Bir damla inciydi kirpiklerinde,
Aşkın ızdırapla dolu rüyası
Bir başka güzellik var kederinde
Bir başka alem ki ruhunun yası
Sessiz incileşir kirpiklerinde
Şiirinde olduğu kadar romanları da etkileyici . Hayatına gelirsek Aşkı Böyle güzel tasvir eden biri sizce aşık olmuş mudur ? Tabi neden olmasın. Peki evli miydi çocukları var mıydı ? Hayır .
Tabiki burada biyografiden bahsetmeyeceğim. Hayatına kaynaklardan kolayca ulaşabiliriz ancak, bunun bende uyandırdığı duyguları aktarmak esas amacım diyebilirim . Ahmet Hamdinin romanlarında gördüğümüz o ideal kadınlar ince ruhlu güzel akıllı .. acaba yazar tarafından karşısına sevmeye değecek biri çıkmadığı için mi bu kadar güzel tasvir edilmişti? Ya da yazarın kafasındaki ideal kadın mıydı? Bunu tam bilemeyiz ama bana göre bildiğimiz şey şu , sahip olmadıklarımızı daha güzel tasvir ediyoruz. En güzele sahip olsak bile onu yeterince resimleyemiyoruz.

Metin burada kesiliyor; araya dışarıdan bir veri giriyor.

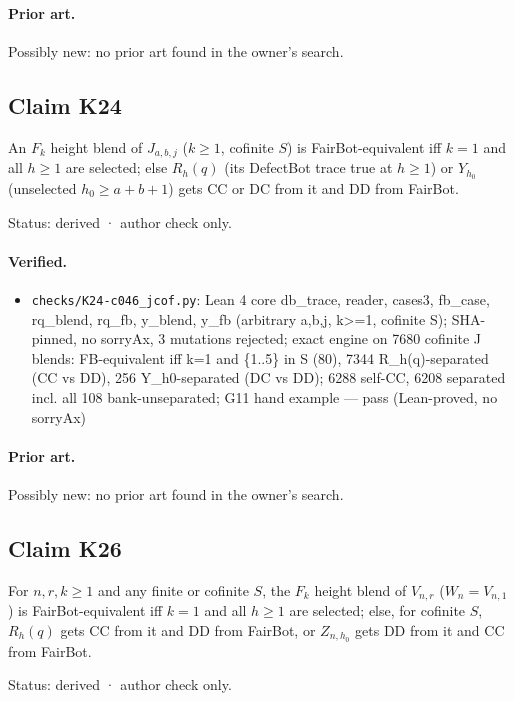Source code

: \documentclass{article}
\begin{document}
\paragraph{Prior art.} Possibly new: no prior art found in the owner's search.

\subsection*{Claim K24}

An $F_k$ height blend of $J_{a,b,j}$ ($k\ge1$, cofinite $S$) is FairBot-equivalent iff $k=1$ and all $h\ge1$ are selected; else $R_h(q)$ (its DefectBot trace true at $h\ge1$) or $Y_{h_0}$ (unselected $h_0\ge a+b+1$) gets CC or DC from it and DD from FairBot.

Status: derived · author check only.

\paragraph{Verified.}
\begin{itemize}
\item \texttt{checks/K24-c046\_jcof.py}: Lean 4 core db\_trace, reader, cases3, fb\_case, rq\_blend, rq\_fb, y\_blend, y\_fb (arbitrary a,b,j, k\textgreater{}=1, cofinite S); SHA-pinned, no sorryAx, 3 mutations rejected; exact engine on 7680 cofinite J blends: FB-equivalent iff k=1 and \{1..5\} in S (80), 7344 R\_h(q)-separated (CC vs DD), 256 Y\_h0-separated (DC vs DD); 6288 self-CC, 6208 separated incl. all 108 bank-unseparated; G11 hand example --- pass (Lean-proved, no sorryAx)
\end{itemize}

\paragraph{Prior art.} Possibly new: no prior art found in the owner's search.

\subsection*{Claim K26}

For $n,r,k\ge1$ and any finite or cofinite $S$, the $F_k$ height blend of $V_{n,r}$ ($W_n=V_{n,1}$) is FairBot-equivalent iff $k=1$ and all $h\ge1$ are selected; else, for cofinite $S$, $R_h(q)$ gets CC from it and DD from FairBot, or $Z_{n,h_0}$ gets DD from it and CC from FairBot.

Status: derived · author check only.
\end{document}
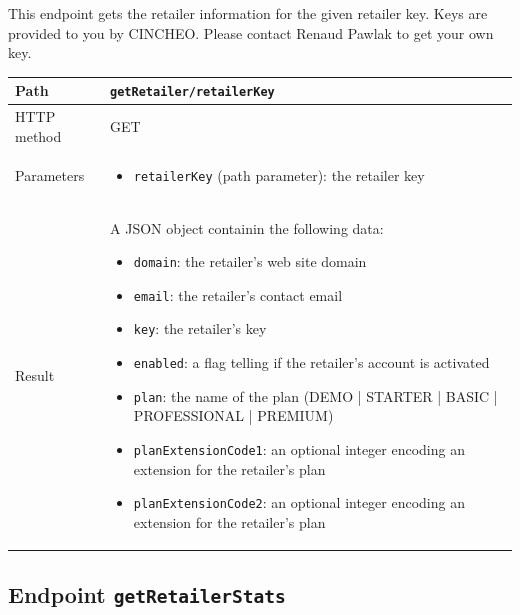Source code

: \documentclass[a4paper]{report}
\begin{document}
This endpoint gets the retailer information for the given retailer key. Keys are provided to you by CINCHEO. Please contact Renaud Pawlak to get your own key.

\begin{center}
\begin{tabularx} {\textwidth} { | l | X | }

\hline

Path & \texttt{getRetailer/retailerKey} \\

\hline

HTTP method & GET \\

\hline

Parameters & \begin{itemize}[leftmargin=*,noitemsep,topsep=0px]
\item \texttt{retailerKey} (path parameter): the retailer key
\end{itemize} \\

\hline

Result & A JSON object containin the following data: \begin{itemize}[leftmargin=*,noitemsep,topsep=0px]
\item \texttt{domain}: the retailer's web site domain
\item \texttt{email}: the retailer's contact email
\item \texttt{key}: the retailer's key
\item \texttt{enabled}: a flag telling if the retailer's account is activated
\item \texttt{plan}: the name of the plan (DEMO | STARTER | BASIC | PROFESSIONAL | PREMIUM)
\item \texttt{planExtensionCode1}: an optional integer encoding an extension for the retailer's plan
\item \texttt{planExtensionCode2}: an optional integer encoding an extension for the retailer's plan
\end{itemize} \\

\hline

\end{tabularx}
\end{center}

\subsection{Endpoint \texttt{getRetailerStats}}
\end{document}
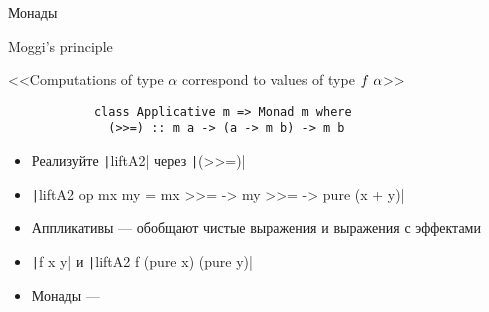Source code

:     \begin{frame}[fragile]{Монады}
        \begin{block}{Moggi's principle}
            \begin{center}
                <<Computations of type $\alpha$ correspond to values of type $f~\alpha$>>
            \end{center}
        \end{block}
        \begin{verbatim}
            class Applicative m => Monad m where
              (>>=) :: m a -> (a -> m b) -> m b
        \end{verbatim}
        \begin{itemize}
            \item[\todo] Реализуйте \texttt|liftA2| через \texttt|(>>=)|
            \item[\answer] \pause \texttt|liftA2 op mx my = mx >>= \x -> my >>= \y -> pure (x + y)|
            \item Аппликативы --- обобщают чистые выражения и выражения с эффектами
            \item[\eg] \texttt|f x y| и \texttt|liftA2 f (pure x) (pure y)|
            \item Монады ---
        \end{itemize}
    \end{frame}


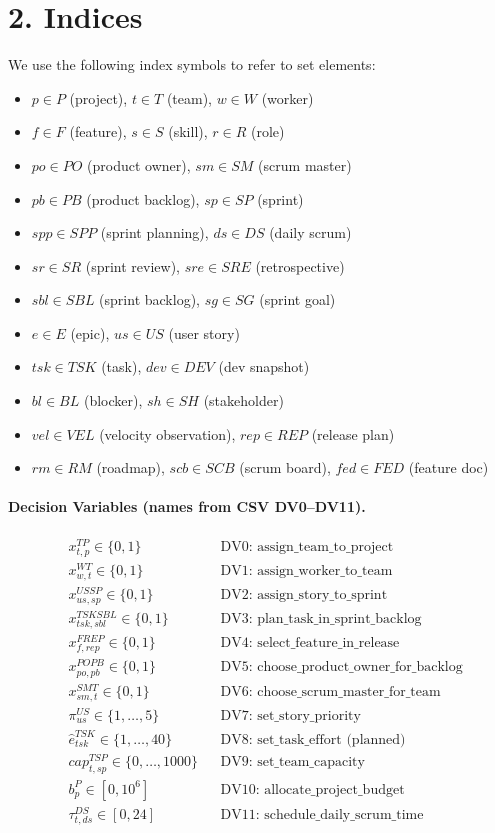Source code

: \documentclass[11pt,a4paper]{article}
\begin{document}
\section{2. Indices}
We use the following index symbols to refer to set elements:
\begin{itemize}[leftmargin=2.2em]
  \item $p \in P$ (project), $t \in T$ (team), $w \in W$ (worker)
  \item $f \in F$ (feature), $s \in S$ (skill), $r \in R$ (role)
  \item $po \in PO$ (product owner), $sm \in SM$ (scrum master)
  \item $pb \in PB$ (product backlog), $sp \in SP$ (sprint)
  \item $spp \in SPP$ (sprint planning), $ds \in DS$ (daily scrum)
  \item $sr \in SR$ (sprint review), $sre \in SRE$ (retrospective)
  \item $sbl \in SBL$ (sprint backlog), $sg \in SG$ (sprint goal)
  \item $e \in E$ (epic), $us \in US$ (user story)
  \item $tsk \in TSK$ (task), $dev \in DEV$ (dev snapshot)
  \item $bl \in BL$ (blocker), $sh \in SH$ (stakeholder)
  \item $vel \in VEL$ (velocity observation), $rep \in REP$ (release plan)
  \item $rm \in RM$ (roadmap), $scb \in SCB$ (scrum board), $fed \in FED$ (feature doc)
\end{itemize}

\paragraph{Decision Variables (names from CSV DV0--DV11).}
\begin{align*}
&x^{TP}_{t,p} \in \{0,1\} &&\text{DV0: assign\_team\_to\_project} \\
&x^{WT}_{w,t} \in \{0,1\} &&\text{DV1: assign\_worker\_to\_team} \\
&x^{USSP}_{us,sp} \in \{0,1\} &&\text{DV2: assign\_story\_to\_sprint} \\
&x^{TSKSBL}_{tsk,sbl} \in \{0,1\} &&\text{DV3: plan\_task\_in\_sprint\_backlog} \\
&x^{FREP}_{f,rep} \in \{0,1\} &&\text{DV4: select\_feature\_in\_release} \\
&x^{POPB}_{po,pb} \in \{0,1\} &&\text{DV5: choose\_product\_owner\_for\_backlog} \\
&x^{SMT}_{sm,t} \in \{0,1\} &&\text{DV6: choose\_scrum\_master\_for\_team} \\
&\pi^{US}_{us} \in \{1,\dots,5\} &&\text{DV7: set\_story\_priority} \\
&\hat{e}^{TSK}_{tsk} \in \{1,\dots,40\} &&\text{DV8: set\_task\_effort (planned)} \\
&cap^{TSP}_{t,sp} \in \{0,\dots,1000\} &&\text{DV9: set\_team\_capacity} \\
&b^{P}_{p} \in [0,10^6] &&\text{DV10: allocate\_project\_budget} \\
&\tau^{DS}_{t,ds} \in [0,24] &&\text{DV11: schedule\_daily\_scrum\_time}
\end{align*}
\end{document}
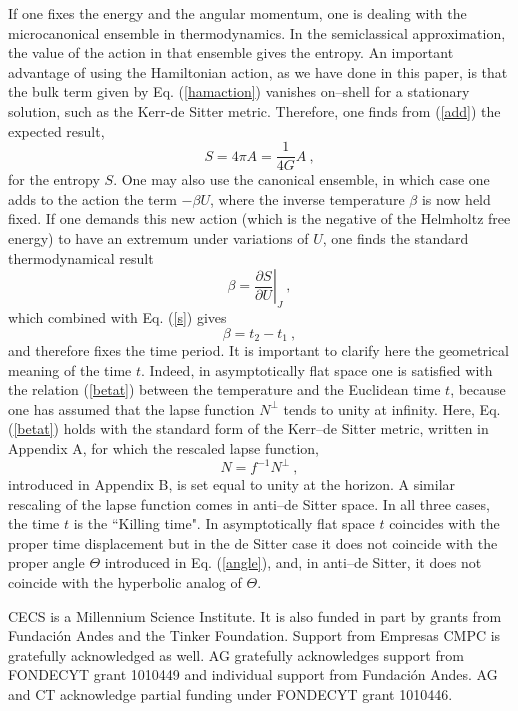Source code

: \documentclass[a4paper,preprintnumbers,amsmath,amssymb]{revtex4}
\begin{document}
If one fixes the energy and the angular momentum, one is dealing with the microcanonical
ensemble in thermodynamics. In the semiclassical approximation, the value of the
action in that ensemble gives the entropy. An important advantage of using the Hamiltonian action,
as we have done in this paper, is that the bulk term given by Eq. (\ref{hamaction})
vanishes on--shell for a stationary solution, such as the Kerr-de Sitter metric.
Therefore, one finds from (\ref{add}) the expected result,
\begin{equation}
S=4\pi A = \frac{1}{4G} A \ ,
\label{entropy}
\end{equation}
for the entropy $S$.
One may also use the canonical ensemble, in which case one adds to the action the term
$-\beta U$, where the inverse temperature $\beta$ is now held fixed. If one demands this
new action (which is the negative of the Helmholtz free energy) to have an extremum under
variations of $U$, one finds the standard thermodynamical result
\begin{equation}
\beta=\left.\frac{\partial S}{\partial U}\right|_J \ ,
\label{beta}
\end{equation}
which combined with Eq. (\ref{s}) gives
\begin{equation}
\beta=t_2-t_1  \ ,
\label{betat}
\end{equation}
and therefore fixes the time period. It is important to
clarify here the geometrical meaning of the time $t$. Indeed, in asymptotically
flat space one is satisfied with the relation (\ref{betat}) between the temperature and the
Euclidean time $t$, because one has assumed that the lapse function $N^\perp$ tends to
unity at infinity. Here, Eq. (\ref{betat}) holds with the standard form of the Kerr--de Sitter metric,
written in Appendix A, for which the rescaled lapse function,
\begin{equation}
N=f^{-1} N^{\perp} \ ,
\label{resclapse}
\end{equation}
introduced in Appendix B, is set equal to unity at the horizon. A similar rescaling
of the lapse function comes in anti--de Sitter space. In all three cases, the time $t$
is the ``Killing time". In asymptotically flat space $t$ coincides with the proper time displacement but
in the de Sitter case it does not coincide with the proper angle $\Theta$ introduced in Eq. (\ref{angle}),
 and, in anti--de Sitter,  it does not coincide with the hyperbolic analog of $\Theta$.


\acknowledgments

CECS is a Millennium Science Institute. It is also funded in
part by grants from Fundaci\'on Andes and the Tinker Foundation.
Support from Empresas CMPC is gratefully acknowledged as well.
AG gratefully  acknowledges support from FONDECYT grant
1010449  and individual support from Fundaci\'on Andes.
AG and CT  acknowledge partial funding
under FONDECYT grant 1010446.
\end{document}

Tıpkı ulaşılamayana aşık olmak gibi. Bu yüzden yazarlar belki aylarca yalnız kalmak ister. Belki eşinden çocuklarından .. çünkü duygu işidir bu ve duygular istediğimiz anda değil içinde bulunduğumuz atmosferde yoğunlaşır . En duygulu şiirler en sancılı dönemlerden çıkmıştır ve ya coşkulu. Çoğu yazar en güzel eserlerini en sıkıntılı zamanlarında kağıda dökmüştür . Dert her zaman söyletmiştir bir deyişle . Yalnızlık zihnin en ücra köşelerine el feneriyle dalabilen cesarette biri, bu berbat his bazen bağımlılık yapan biri.. bir yazar için ise barınağı , evi..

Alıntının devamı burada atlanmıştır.